Filter the entries below, keeping only lines with the word "text".

--- LISTED ENTRIES ---
· · · ·

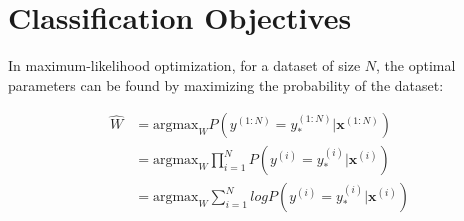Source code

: \documentclass[12pt, letterpaper]{article}
\begin{document}
\section{Classification Objectives}

    In maximum-likelihood optimization, for a dataset of size $N$, the optimal parameters can be found by maximizing the probability of the dataset:
    
    \begin{align}
    \hat W &= \text{argmax}_W P(y^{(1:N)}=y^{(1:N)}_*|\mathbf{x}^{(1:N)}) \\
    &= \text{argmax}_W \prod_{i=1}^{N}P(y^{(i)}=y^{(i)}_*|\mathbf{x}^{(i)}) \\
    &= \text{argmax}_W \sum_{i=1}^{N}logP(y^{(i)}=y^{(i)}_*|\mathbf{x}^{(i)})
    \end{align}
    
\end{document}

· · · ·

--- ANSWER BOX ---
    \hat W &= \text{argmax}_W P(y^{(1:N)}=y^{(1:N)}_*|\mathbf{x}^{(1:N)}) \\
    &= \text{argmax}_W \prod_{i=1}^{N}P(y^{(i)}=y^{(i)}_*|\mathbf{x}^{(i)}) \\
    &= \text{argmax}_W \sum_{i=1}^{N}logP(y^{(i)}=y^{(i)}_*|\mathbf{x}^{(i)})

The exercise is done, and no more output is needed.